*Problem statement*.
Beginning at the top of the data below, write out every line exactly until you reach the line with "## Built With", and include that line.

*Source material*.
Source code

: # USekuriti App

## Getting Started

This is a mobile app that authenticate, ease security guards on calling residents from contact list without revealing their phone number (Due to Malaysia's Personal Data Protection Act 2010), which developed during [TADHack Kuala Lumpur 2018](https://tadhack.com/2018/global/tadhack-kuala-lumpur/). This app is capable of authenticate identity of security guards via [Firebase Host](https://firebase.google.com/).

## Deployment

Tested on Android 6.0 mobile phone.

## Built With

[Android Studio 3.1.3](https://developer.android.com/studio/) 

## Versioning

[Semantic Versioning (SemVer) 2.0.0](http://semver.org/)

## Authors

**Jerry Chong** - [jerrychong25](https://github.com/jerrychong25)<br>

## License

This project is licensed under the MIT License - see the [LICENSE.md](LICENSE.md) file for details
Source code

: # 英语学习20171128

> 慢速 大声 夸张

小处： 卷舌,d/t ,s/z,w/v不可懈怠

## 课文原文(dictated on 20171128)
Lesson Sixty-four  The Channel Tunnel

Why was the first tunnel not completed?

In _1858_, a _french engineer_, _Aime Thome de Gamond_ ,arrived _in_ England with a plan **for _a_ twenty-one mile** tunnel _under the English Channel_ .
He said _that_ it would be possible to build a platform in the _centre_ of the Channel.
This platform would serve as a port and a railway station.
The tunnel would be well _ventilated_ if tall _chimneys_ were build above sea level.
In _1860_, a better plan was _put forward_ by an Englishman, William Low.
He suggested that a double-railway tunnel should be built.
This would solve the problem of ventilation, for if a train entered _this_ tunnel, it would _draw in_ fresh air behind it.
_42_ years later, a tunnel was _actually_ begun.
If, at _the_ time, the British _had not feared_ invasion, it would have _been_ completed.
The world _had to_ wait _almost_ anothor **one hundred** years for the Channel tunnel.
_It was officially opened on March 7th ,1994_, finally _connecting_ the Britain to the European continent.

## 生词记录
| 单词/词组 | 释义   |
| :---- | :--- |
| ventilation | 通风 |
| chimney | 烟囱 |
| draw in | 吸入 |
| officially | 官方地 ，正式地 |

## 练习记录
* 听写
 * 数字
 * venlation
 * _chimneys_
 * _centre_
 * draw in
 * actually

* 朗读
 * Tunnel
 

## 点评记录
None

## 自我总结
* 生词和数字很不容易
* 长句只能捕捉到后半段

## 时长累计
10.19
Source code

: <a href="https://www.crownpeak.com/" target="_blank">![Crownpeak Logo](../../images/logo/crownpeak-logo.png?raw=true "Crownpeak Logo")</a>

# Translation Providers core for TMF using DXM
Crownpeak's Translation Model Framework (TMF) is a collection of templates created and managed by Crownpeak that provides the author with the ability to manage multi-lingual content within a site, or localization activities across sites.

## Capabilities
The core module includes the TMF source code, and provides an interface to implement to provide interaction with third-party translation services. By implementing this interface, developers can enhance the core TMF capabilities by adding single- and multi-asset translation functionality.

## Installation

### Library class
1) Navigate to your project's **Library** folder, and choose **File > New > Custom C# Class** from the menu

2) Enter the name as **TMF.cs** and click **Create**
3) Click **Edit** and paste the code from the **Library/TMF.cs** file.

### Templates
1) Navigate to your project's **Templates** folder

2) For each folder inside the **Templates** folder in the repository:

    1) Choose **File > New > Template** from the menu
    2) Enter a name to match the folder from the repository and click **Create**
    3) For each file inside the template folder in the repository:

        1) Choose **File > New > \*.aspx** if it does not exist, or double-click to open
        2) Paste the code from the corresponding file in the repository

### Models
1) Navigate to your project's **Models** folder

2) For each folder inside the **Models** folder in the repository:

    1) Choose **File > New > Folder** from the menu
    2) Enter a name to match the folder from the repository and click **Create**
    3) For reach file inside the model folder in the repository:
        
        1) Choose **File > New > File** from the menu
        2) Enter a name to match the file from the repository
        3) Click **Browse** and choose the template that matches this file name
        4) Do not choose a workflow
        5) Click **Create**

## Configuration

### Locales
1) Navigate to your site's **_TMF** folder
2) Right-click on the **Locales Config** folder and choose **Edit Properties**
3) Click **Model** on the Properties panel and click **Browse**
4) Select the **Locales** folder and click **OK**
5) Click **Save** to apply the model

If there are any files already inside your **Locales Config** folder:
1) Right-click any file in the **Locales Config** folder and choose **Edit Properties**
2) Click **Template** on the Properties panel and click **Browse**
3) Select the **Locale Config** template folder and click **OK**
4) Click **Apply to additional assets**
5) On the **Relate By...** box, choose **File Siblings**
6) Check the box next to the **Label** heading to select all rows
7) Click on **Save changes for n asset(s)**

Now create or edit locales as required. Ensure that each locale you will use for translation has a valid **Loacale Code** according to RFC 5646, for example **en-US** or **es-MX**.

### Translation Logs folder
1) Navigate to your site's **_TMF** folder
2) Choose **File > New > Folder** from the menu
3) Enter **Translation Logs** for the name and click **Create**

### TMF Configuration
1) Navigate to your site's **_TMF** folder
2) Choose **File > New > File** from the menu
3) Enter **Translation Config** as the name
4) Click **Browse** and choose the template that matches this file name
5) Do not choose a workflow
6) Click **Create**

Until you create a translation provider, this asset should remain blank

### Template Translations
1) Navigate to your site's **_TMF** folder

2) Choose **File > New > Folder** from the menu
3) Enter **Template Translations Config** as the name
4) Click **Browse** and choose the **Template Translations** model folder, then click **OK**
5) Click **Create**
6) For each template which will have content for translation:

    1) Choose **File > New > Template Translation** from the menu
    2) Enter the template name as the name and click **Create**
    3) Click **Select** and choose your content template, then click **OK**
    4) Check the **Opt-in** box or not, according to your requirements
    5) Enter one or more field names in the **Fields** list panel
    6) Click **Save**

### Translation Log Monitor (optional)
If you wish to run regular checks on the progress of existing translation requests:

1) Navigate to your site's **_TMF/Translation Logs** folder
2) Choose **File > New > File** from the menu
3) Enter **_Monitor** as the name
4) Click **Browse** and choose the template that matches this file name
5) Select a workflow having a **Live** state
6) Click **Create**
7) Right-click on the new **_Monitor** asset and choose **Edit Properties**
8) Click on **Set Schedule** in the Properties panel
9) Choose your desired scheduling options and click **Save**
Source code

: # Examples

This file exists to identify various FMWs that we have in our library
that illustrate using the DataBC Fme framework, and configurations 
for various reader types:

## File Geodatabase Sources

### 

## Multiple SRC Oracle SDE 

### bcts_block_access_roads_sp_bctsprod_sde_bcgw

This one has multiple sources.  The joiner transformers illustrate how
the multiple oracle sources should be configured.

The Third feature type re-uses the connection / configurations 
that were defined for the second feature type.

*Solution to this exercise*.
Source code

: # USekuriti App

## Getting Started

This is a mobile app that authenticate, ease security guards on calling residents from contact list without revealing their phone number (Due to Malaysia's Personal Data Protection Act 2010), which developed during [TADHack Kuala Lumpur 2018](https://tadhack.com/2018/global/tadhack-kuala-lumpur/). This app is capable of authenticate identity of security guards via [Firebase Host](https://firebase.google.com/).

## Deployment

Tested on Android 6.0 mobile phone.

## Built With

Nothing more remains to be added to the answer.